Required work: Every record that follows must be set down word for word.

Records for the task:
+++
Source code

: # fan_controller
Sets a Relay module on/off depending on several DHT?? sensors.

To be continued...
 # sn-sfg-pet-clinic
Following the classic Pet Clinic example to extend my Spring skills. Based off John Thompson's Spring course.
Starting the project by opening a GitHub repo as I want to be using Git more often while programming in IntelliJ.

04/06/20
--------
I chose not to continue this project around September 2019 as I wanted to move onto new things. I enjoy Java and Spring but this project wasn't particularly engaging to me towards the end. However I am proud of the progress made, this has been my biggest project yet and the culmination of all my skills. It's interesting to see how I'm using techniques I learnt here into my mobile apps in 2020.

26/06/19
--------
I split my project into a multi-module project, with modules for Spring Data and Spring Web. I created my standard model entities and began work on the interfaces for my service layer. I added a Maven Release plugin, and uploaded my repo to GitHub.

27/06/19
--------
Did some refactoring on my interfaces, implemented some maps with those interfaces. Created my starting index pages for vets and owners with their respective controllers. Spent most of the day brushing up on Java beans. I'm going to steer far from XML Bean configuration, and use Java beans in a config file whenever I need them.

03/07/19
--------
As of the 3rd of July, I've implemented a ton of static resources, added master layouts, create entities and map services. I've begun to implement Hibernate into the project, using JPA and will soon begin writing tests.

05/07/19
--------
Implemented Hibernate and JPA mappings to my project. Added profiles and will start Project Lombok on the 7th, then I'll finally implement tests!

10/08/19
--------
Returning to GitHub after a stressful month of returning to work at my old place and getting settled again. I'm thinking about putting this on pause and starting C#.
+++
Output:
Source code

: # fan_controller
Sets a Relay module on/off depending on several DHT?? sensors.

To be continued...
 # sn-sfg-pet-clinic
Following the classic Pet Clinic example to extend my Spring skills. Based off John Thompson's Spring course.
Starting the project by opening a GitHub repo as I want to be using Git more often while programming in IntelliJ.

04/06/20
--------
I chose not to continue this project around September 2019 as I wanted to move onto new things. I enjoy Java and Spring but this project wasn't particularly engaging to me towards the end. However I am proud of the progress made, this has been my biggest project yet and the culmination of all my skills. It's interesting to see how I'm using techniques I learnt here into my mobile apps in 2020.

26/06/19
--------
I split my project into a multi-module project, with modules for Spring Data and Spring Web. I created my standard model entities and began work on the interfaces for my service layer. I added a Maven Release plugin, and uploaded my repo to GitHub.

27/06/19
--------
Did some refactoring on my interfaces, implemented some maps with those interfaces. Created my starting index pages for vets and owners with their respective controllers. Spent most of the day brushing up on Java beans. I'm going to steer far from XML Bean configuration, and use Java beans in a config file whenever I need them.

03/07/19
--------
As of the 3rd of July, I've implemented a ton of static resources, added master layouts, create entities and map services. I've begun to implement Hibernate into the project, using JPA and will soon begin writing tests.

05/07/19
--------
Implemented Hibernate and JPA mappings to my project. Added profiles and will start Project Lombok on the 7th, then I'll finally implement tests!

10/08/19
--------
Returning to GitHub after a stressful month of returning to work at my old place and getting settled again. I'm thinking about putting this on pause and starting C#.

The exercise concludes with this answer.